What needs to be done: Give all of the data again exactly as written, omitting every image.

Segment Start: Exercise data

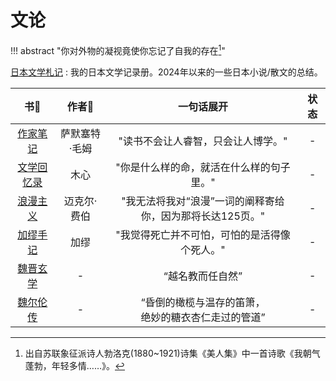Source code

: # 文论


!!! abstract "你对外物的凝视竟使你忘记了自我的存在[^1]"

[日本文学札记](./Japan_literature.md)
:   我的日本文学记录册。2024年以来的一些日本小说/散文的总结。



|                书📖                 |     作者🥸     |                        一句话展开                         | 状态  |
| :--------------------------------: | :-----------: | :-------------------------------------------------------: | :---: |
|   [作家笔记](./Writers_notes.md)   | 萨默塞特·毛姆 |            "读书不会让人睿智，只会让人博学。"             |   -   |
| [文学回忆录](./Literature_memo.md) |     木心      |         "你是什么样的命，就活在什么样的句子里。"          |   -   |
|    [浪漫主义](./Romanticism.md)    |  迈克尔·费伯  | "我无法将我对“浪漫”一词的阐释寄给你，因为那将长达125页。" |   -   |
|   [加缪手记](./Camus_script.md)    |     加缪      |       "我觉得死亡并不可怕，可怕的是活得像个死人。"        |   -   |
|     [魏晋玄学](./Xuan_xue.md)      |       -       |                     “越名教而任自然”                      |   -   |
|      [魏尔伦传](./Verlain.md)      |       -       |  “昏倒的橄榄与温存的笛箫，<br> 绝妙的糖衣杏仁走过的管道”  |   -   |



[^1]: 出自苏联象征派诗人勃洛克(1880~1921)诗集《美人集》中一首诗歌《我朝气蓬勃，年轻多情……》。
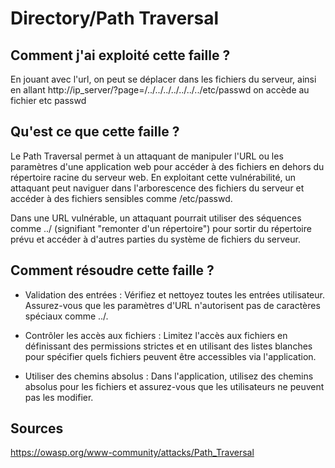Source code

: # Directory/Path Traversal

## Comment j'ai exploité cette faille ?

En jouant avec l'url, on peut se déplacer dans les fichiers du serveur, ainsi en allant http://ip_server/?page=/../../../../../../../etc/passwd on accède au fichier etc passwd

## Qu'est ce que cette faille ?

Le Path Traversal permet à un attaquant de manipuler l'URL ou les paramètres d'une application web pour accéder à des fichiers en dehors du répertoire racine du serveur web. En exploitant cette vulnérabilité, un attaquant peut naviguer dans l'arborescence des fichiers du serveur et accéder à des fichiers sensibles comme /etc/passwd.

Dans une URL vulnérable, un attaquant pourrait utiliser des séquences comme ../ (signifiant "remonter d'un répertoire") pour sortir du répertoire prévu et accéder à d'autres parties du système de fichiers du serveur.

## Comment résoudre cette faille ?

- Validation des entrées : Vérifiez et nettoyez toutes les entrées utilisateur. Assurez-vous que les paramètres d'URL n'autorisent pas de caractères spéciaux comme ../.

- Contrôler les accès aux fichiers : Limitez l'accès aux fichiers en définissant des permissions strictes et en utilisant des listes blanches pour spécifier quels fichiers peuvent être accessibles via l'application.

- Utiliser des chemins absolus : Dans l'application, utilisez des chemins absolus pour les fichiers et assurez-vous que les utilisateurs ne peuvent pas les modifier.

## Sources

<https://owasp.org/www-community/attacks/Path_Traversal>
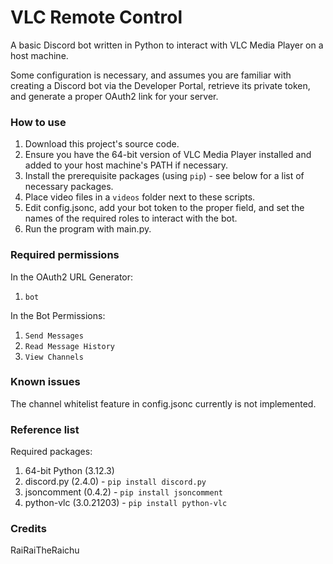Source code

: # VLC Remote Control

A basic Discord bot written in Python to interact with VLC Media Player on a host machine.

Some configuration is necessary, and assumes you are familiar with creating a Discord bot via the Developer Portal, retrieve its private token, and generate a proper OAuth2 link for your server.

### How to use

1. Download this project's source code.
2. Ensure you have the 64-bit version of VLC Media Player installed and added to your host machine's PATH if necessary.
3. Install the prerequisite packages (using `pip`) - see below for a list of necessary packages.
4. Place video files in a `videos` folder next to these scripts.
5. Edit config.jsonc, add your bot token to the proper field, and set the names of the required roles to interact with the bot.
6. Run the program with main.py.

### Required permissions

In the OAuth2 URL Generator:
1. `bot`

In the Bot Permissions:
1. `Send Messages`
2. `Read Message History`
3. `View Channels`

### Known issues

The channel whitelist feature in config.jsonc currently is not implemented.

### Reference list

Required packages:
1. 64-bit Python (3.12.3)
2. discord.py (2.4.0) - `pip install discord.py`
3. jsoncomment (0.4.2) - `pip install jsoncomment`
4. python-vlc (3.0.21203) - `pip install python-vlc`

### Credits
RaiRaiTheRaichu
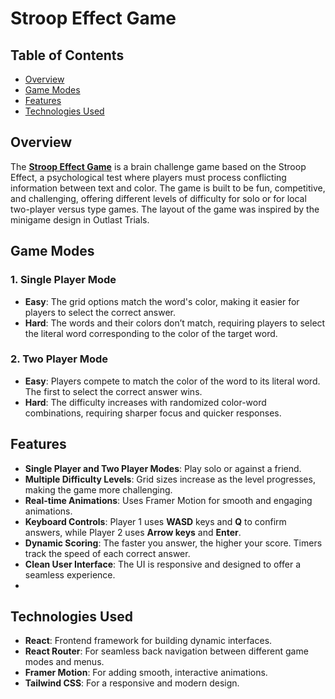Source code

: # Stroop Effect Game

## Table of Contents

- [Overview](#overview)
- [Game Modes](#game-modes)
- [Features](#features)
- [Technologies Used](#technologies-used)


## Overview

The **[Stroop Effect Game](https://stroop-effect-game.vercel.app)** is a brain challenge game based on the Stroop Effect, a psychological test where players must process conflicting information between text and color. The game is built to be fun, competitive, and challenging, offering different levels of difficulty for solo or for local two-player versus type games. The layout of the game was inspired by the minigame design in Outlast Trials.

## Game Modes

### 1. Single Player Mode
- **Easy**: The grid options match the word's color, making it easier for players to select the correct answer.
- **Hard**: The words and their colors don’t match, requiring players to select the literal word corresponding to the color of the target word.

### 2. Two Player Mode
- **Easy**: Players compete to match the color of the word to its literal word. The first to select the correct answer wins.
- **Hard**: The difficulty increases with randomized color-word combinations, requiring sharper focus and quicker responses.

## Features

- **Single Player and Two Player Modes**: Play solo or against a friend.
- **Multiple Difficulty Levels**: Grid sizes increase as the level progresses, making the game more challenging.
- **Real-time Animations**: Uses Framer Motion for smooth and engaging animations.
- **Keyboard Controls**: Player 1 uses **WASD** keys and **Q** to confirm answers, while Player 2 uses **Arrow keys** and **Enter**.
- **Dynamic Scoring**: The faster you answer, the higher your score. Timers track the speed of each correct answer.
- **Clean User Interface**: The UI is responsive and designed to offer a seamless experience.
- 
## Technologies Used

- **React**: Frontend framework for building dynamic interfaces.
- **React Router**: For seamless back navigation between different game modes and menus.
- **Framer Motion**: For adding smooth, interactive animations.
- **Tailwind CSS**: For a responsive and modern design.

Segment End: Exercise data

Task answer:
Source code

: # 文论


!!! abstract "你对外物的凝视竟使你忘记了自我的存在[^1]"

[日本文学札记](./Japan_literature.md)
:   我的日本文学记录册。2024年以来的一些日本小说/散文的总结。



|                书📖                 |     作者🥸     |                        一句话展开                         | 状态  |
| :--------------------------------: | :-----------: | :-------------------------------------------------------: | :---: |
|   [作家笔记](./Writers_notes.md)   | 萨默塞特·毛姆 |            "读书不会让人睿智，只会让人博学。"             |   -   |
| [文学回忆录](./Literature_memo.md) |     木心      |         "你是什么样的命，就活在什么样的句子里。"          |   -   |
|    [浪漫主义](./Romanticism.md)    |  迈克尔·费伯  | "我无法将我对“浪漫”一词的阐释寄给你，因为那将长达125页。" |   -   |
|   [加缪手记](./Camus_script.md)    |     加缪      |       "我觉得死亡并不可怕，可怕的是活得像个死人。"        |   -   |
|     [魏晋玄学](./Xuan_xue.md)      |       -       |                     “越名教而任自然”                      |   -   |
|      [魏尔伦传](./Verlain.md)      |       -       |  “昏倒的橄榄与温存的笛箫，<br> 绝妙的糖衣杏仁走过的管道”  |   -   |



[^1]: 出自苏联象征派诗人勃洛克(1880~1921)诗集《美人集》中一首诗歌《我朝气蓬勃，年轻多情……》。
Source code

: # Directory/Path Traversal

## Comment j'ai exploité cette faille ?

En jouant avec l'url, on peut se déplacer dans les fichiers du serveur, ainsi en allant http://ip_server/?page=/../../../../../../../etc/passwd on accède au fichier etc passwd

## Qu'est ce que cette faille ?

Le Path Traversal permet à un attaquant de manipuler l'URL ou les paramètres d'une application web pour accéder à des fichiers en dehors du répertoire racine du serveur web. En exploitant cette vulnérabilité, un attaquant peut naviguer dans l'arborescence des fichiers du serveur et accéder à des fichiers sensibles comme /etc/passwd.

Dans une URL vulnérable, un attaquant pourrait utiliser des séquences comme ../ (signifiant "remonter d'un répertoire") pour sortir du répertoire prévu et accéder à d'autres parties du système de fichiers du serveur.

## Comment résoudre cette faille ?

- Validation des entrées : Vérifiez et nettoyez toutes les entrées utilisateur. Assurez-vous que les paramètres d'URL n'autorisent pas de caractères spéciaux comme ../.

- Contrôler les accès aux fichiers : Limitez l'accès aux fichiers en définissant des permissions strictes et en utilisant des listes blanches pour spécifier quels fichiers peuvent être accessibles via l'application.

- Utiliser des chemins absolus : Dans l'application, utilisez des chemins absolus pour les fichiers et assurez-vous que les utilisateurs ne peuvent pas les modifier.

## Sources

<https://owasp.org/www-community/attacks/Path_Traversal>
Source code

: # VLC Remote Control

A basic Discord bot written in Python to interact with VLC Media Player on a host machine.

Some configuration is necessary, and assumes you are familiar with creating a Discord bot via the Developer Portal, retrieve its private token, and generate a proper OAuth2 link for your server.

### How to use

1. Download this project's source code.
2. Ensure you have the 64-bit version of VLC Media Player installed and added to your host machine's PATH if necessary.
3. Install the prerequisite packages (using `pip`) - see below for a list of necessary packages.
4. Place video files in a `videos` folder next to these scripts.
5. Edit config.jsonc, add your bot token to the proper field, and set the names of the required roles to interact with the bot.
6. Run the program with main.py.

### Required permissions

In the OAuth2 URL Generator:
1. `bot`

In the Bot Permissions:
1. `Send Messages`
2. `Read Message History`
3. `View Channels`

### Known issues

The channel whitelist feature in config.jsonc currently is not implemented.

### Reference list

Required packages:
1. 64-bit Python (3.12.3)
2. discord.py (2.4.0) - `pip install discord.py`
3. jsoncomment (0.4.2) - `pip install jsoncomment`
4. python-vlc (3.0.21203) - `pip install python-vlc`

### Credits
RaiRaiTheRaichu
Source code

: # Stroop Effect Game

## Table of Contents

- [Overview](#overview)
- [Game Modes](#game-modes)
- [Features](#features)
- [Technologies Used](#technologies-used)


## Overview

The **[Stroop Effect Game](https://stroop-effect-game.vercel.app)** is a brain challenge game based on the Stroop Effect, a psychological test where players must process conflicting information between text and color. The game is built to be fun, competitive, and challenging, offering different levels of difficulty for solo or for local two-player versus type games. The layout of the game was inspired by the minigame design in Outlast Trials.

## Game Modes

### 1. Single Player Mode
- **Easy**: The grid options match the word's color, making it easier for players to select the correct answer.
- **Hard**: The words and their colors don’t match, requiring players to select the literal word corresponding to the color of the target word.

### 2. Two Player Mode
- **Easy**: Players compete to match the color of the word to its literal word. The first to select the correct answer wins.
- **Hard**: The difficulty increases with randomized color-word combinations, requiring sharper focus and quicker responses.

## Features

- **Single Player and Two Player Modes**: Play solo or against a friend.
- **Multiple Difficulty Levels**: Grid sizes increase as the level progresses, making the game more challenging.
- **Real-time Animations**: Uses Framer Motion for smooth and engaging animations.
- **Keyboard Controls**: Player 1 uses **WASD** keys and **Q** to confirm answers, while Player 2 uses **Arrow keys** and **Enter**.
- **Dynamic Scoring**: The faster you answer, the higher your score. Timers track the speed of each correct answer.
- **Clean User Interface**: The UI is responsive and designed to offer a seamless experience.
- 
## Technologies Used

- **React**: Frontend framework for building dynamic interfaces.
- **React Router**: For seamless back navigation between different game modes and menus.
- **Framer Motion**: For adding smooth, interactive animations.
- **Tailwind CSS**: For a responsive and modern design.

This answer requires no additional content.